The floor was hard, a carpet over concrete. She reached out with her left hand and found a third wall but only emptiness on her right. Fight the fear. The air was stale like attics and sheds. There was no sound other than her own breathing and the friction of her body against the carpet. Utter dark, utter silence. On all fours she moved blindly into the empty space, fearful for what she might touch as she reached forward. The tips of her fingers landed on something smooth, wood she concluded, cautiously feeling the object in her hands. A small footstool. She put it to one side, reached out again and touched a soft material. A small mattress pushed against the final wall. A very small space. Fight the fear. Her hand glanced off something cold on the floor, knocking it over. It was round, slightly smaller than a football. A curling shape protruded from one end, a bulb. She found the cord, then the switch and pressed it. Light filled the space, timidly at first, a tepid orange glow that grew brighter with each passing second.

Sarah was in a room she could not stand in. A small rectangle no more than four foot by eight. The carpet was old, a worn rusty colour with dark swirls. She could see no door, but there had to be one. She reined in the panic. The room was walled with wide strips of plywood, including the ceiling. She perched on the edge of the mattress and drew her knees close.

There were two old shelves of tatty books, a motionless extractor fan in one corner. On the floor beneath the shelves, where she had just lain, was the footstool, ancient and pitted. Tacked on the wall above the mattress were two creased posters of fairies. Sarah shook her head, they were grotesque in this context. She was in a prison designed for a child, a girl child. She looked closer at the wall beside the bed at a random cluster of scratches, the scrubbed traces of stubborn pen marks. She did not dare think now of those who had been here before.

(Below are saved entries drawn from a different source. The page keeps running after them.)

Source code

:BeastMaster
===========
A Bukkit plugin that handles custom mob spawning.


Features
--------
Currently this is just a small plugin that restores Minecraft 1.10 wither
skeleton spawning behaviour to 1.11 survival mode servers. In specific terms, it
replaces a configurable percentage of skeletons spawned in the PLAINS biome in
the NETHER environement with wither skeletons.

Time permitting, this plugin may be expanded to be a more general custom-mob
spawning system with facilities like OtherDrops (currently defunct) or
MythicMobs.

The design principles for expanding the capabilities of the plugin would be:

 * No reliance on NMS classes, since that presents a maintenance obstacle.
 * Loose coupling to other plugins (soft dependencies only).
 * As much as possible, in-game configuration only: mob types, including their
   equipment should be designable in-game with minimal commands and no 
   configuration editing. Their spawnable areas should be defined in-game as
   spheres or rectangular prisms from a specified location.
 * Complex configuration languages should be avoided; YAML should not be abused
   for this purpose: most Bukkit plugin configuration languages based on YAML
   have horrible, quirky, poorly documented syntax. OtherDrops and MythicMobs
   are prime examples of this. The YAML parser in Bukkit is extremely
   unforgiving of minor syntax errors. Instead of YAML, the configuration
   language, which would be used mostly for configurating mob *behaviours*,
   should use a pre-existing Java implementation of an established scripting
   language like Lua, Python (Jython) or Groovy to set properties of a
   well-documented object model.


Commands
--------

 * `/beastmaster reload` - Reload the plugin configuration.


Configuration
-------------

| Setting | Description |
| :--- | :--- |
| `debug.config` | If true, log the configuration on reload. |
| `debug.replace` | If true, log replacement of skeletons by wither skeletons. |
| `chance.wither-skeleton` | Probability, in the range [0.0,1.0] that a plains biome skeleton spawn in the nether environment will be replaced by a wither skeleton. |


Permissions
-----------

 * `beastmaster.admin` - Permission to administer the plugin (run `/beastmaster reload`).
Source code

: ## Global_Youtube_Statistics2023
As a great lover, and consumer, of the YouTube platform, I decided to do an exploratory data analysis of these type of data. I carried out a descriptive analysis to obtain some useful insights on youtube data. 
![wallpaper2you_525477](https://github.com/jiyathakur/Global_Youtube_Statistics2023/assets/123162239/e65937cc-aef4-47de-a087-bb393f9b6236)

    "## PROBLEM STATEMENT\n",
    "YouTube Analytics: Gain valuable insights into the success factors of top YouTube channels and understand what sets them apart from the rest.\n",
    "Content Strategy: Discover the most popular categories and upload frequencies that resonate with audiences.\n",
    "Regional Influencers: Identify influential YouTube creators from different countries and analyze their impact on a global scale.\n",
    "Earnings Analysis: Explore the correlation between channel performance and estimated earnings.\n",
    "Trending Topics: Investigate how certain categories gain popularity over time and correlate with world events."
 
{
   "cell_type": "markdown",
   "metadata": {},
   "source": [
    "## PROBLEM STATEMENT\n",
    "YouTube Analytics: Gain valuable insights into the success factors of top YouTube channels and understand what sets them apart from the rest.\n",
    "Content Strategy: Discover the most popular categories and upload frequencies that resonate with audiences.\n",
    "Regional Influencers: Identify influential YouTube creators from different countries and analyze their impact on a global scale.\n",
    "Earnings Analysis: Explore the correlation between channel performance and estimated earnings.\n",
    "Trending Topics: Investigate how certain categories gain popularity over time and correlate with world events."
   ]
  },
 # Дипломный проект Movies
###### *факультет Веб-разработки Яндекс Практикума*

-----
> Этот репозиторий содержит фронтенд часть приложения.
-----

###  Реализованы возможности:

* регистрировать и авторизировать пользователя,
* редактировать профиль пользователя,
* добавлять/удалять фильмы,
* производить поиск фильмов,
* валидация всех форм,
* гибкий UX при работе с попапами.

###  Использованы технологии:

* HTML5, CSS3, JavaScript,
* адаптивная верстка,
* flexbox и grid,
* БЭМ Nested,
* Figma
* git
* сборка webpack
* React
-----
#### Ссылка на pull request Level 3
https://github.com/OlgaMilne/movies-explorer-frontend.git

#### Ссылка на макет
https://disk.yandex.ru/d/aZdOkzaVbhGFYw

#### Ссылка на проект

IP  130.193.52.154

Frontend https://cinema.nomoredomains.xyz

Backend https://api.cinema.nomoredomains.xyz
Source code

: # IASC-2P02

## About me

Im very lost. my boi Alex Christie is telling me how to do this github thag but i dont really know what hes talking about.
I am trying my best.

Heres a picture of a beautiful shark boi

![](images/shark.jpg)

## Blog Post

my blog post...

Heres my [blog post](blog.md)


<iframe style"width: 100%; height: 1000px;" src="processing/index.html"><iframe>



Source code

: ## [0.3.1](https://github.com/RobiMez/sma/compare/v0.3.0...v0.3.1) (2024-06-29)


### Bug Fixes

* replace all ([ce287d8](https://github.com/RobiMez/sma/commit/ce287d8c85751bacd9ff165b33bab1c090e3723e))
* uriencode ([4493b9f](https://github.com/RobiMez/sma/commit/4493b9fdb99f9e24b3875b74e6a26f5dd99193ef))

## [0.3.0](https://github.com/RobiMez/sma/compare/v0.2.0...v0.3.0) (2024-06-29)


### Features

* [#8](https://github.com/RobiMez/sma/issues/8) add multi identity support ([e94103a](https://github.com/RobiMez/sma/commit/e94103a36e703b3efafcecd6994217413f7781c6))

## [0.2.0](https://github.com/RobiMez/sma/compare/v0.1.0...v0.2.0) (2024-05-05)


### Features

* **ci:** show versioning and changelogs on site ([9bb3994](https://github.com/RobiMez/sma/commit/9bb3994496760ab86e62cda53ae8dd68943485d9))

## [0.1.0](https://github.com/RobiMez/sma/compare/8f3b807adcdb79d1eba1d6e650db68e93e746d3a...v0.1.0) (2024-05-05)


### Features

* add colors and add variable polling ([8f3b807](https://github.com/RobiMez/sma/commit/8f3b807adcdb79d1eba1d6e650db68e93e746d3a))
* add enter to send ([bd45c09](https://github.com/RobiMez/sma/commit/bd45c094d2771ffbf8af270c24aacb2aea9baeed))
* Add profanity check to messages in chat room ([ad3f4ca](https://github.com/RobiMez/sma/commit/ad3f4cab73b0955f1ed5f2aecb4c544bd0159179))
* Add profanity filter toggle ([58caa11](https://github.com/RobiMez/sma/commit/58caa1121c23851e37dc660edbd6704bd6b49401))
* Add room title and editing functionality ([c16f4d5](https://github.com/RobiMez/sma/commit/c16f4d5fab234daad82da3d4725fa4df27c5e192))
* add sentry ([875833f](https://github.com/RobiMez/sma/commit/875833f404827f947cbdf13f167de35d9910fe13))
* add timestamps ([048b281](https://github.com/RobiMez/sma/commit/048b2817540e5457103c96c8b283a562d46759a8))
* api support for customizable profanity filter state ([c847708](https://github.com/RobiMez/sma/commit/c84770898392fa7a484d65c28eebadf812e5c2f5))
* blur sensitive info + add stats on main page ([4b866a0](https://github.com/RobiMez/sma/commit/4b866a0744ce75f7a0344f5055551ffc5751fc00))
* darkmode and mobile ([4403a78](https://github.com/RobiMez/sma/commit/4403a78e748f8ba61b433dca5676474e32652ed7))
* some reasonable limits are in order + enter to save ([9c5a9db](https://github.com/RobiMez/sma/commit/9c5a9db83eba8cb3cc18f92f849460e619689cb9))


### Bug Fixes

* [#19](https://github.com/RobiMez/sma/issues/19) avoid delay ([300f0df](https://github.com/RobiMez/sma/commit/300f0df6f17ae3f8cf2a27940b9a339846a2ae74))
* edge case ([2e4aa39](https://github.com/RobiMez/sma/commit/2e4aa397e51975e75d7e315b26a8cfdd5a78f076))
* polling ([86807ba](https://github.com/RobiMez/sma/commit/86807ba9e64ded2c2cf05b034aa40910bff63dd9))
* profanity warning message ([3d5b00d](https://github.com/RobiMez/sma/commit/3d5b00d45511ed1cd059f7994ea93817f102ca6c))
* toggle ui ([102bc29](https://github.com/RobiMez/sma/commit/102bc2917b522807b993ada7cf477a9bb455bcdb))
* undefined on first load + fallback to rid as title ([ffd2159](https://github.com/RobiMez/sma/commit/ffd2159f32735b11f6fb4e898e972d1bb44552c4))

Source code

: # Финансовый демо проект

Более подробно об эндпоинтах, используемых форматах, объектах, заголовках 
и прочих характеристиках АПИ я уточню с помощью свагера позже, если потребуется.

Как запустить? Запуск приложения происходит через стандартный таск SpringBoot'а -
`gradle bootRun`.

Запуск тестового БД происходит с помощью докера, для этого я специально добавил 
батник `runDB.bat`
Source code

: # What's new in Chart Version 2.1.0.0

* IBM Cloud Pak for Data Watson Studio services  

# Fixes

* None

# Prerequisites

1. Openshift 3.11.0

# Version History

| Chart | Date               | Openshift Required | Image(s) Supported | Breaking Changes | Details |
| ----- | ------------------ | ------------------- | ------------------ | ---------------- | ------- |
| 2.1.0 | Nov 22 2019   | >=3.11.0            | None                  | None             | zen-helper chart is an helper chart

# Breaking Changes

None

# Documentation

Thrown into the corner on the mattress was a thick red blanket. Sarah reached over and pulled it towards her, revealing a light blue bag that triggered a memory of the girl outside Boots. She resisted the urge to look inside, instead spreading the red blanket over the mattress. Then she shuffled around the room on her knees, rapping hard with her knuckles across every space of the four walls and then the ceiling. There was no sound that gave any indication of an exit.

She consoled herself with the knowledge that if she had got in, she must be able to get out. For now she knew all about the room she could know. Now she had to steel herself for what would come, she could not afford to be weak. She had to be in control, be rational and be ready. She would be none of these things if she gave in to fear and panic.

Sitting back on the mattress Sarah closed her eyes. She firmed her resolve and took two deep breaths. She turned off the light and suppressed every urge to turn it straight back on.

TWENTY-EIGHT

 

Helen Ferreira shifted the thick wad of folders between her arms and buzzed the intercom. It was early Sunday morning and quiet save for the drip of rainwater from trees and guttering. A shape emerged through the thick glass, wearing a voluminous white shirt. To her surprise it was Boer. Not because he was in, he was always in, just seldom downstairs. The lock clicked and he pulled open the door.

‘Helen.’

‘I take it you did go home, Fran?’ She stepped inside.

‘I did, couldn’t sleep. Can’t get the Sawacki woman out of my head. I came in to chivvy things along, see if we can get a head start.’

He held out his arms. ‘Give me some of those, just stack them up.’

Ferreira hesitated.

‘Come on now, I’m not a write-off yet.’

She shifted the files onto his arms and then followed him, passing the post room of wire-framed pigeon holes and the kitchen, sparsely clean. He stopped at the vacant duty desk, stacked her folders onto the desk and perched himself on the edge.

Ferreira paused. ‘And why precisely are you downstairs covering the duty desk?’

‘I asked the sergeant to find me a fresh case file.’

‘And why would you want one of those?’

‘Because I want something to put all the detail of this case into. Something I can actually hold on to and browse through without battling through bloody screen savers and no end of passwords.’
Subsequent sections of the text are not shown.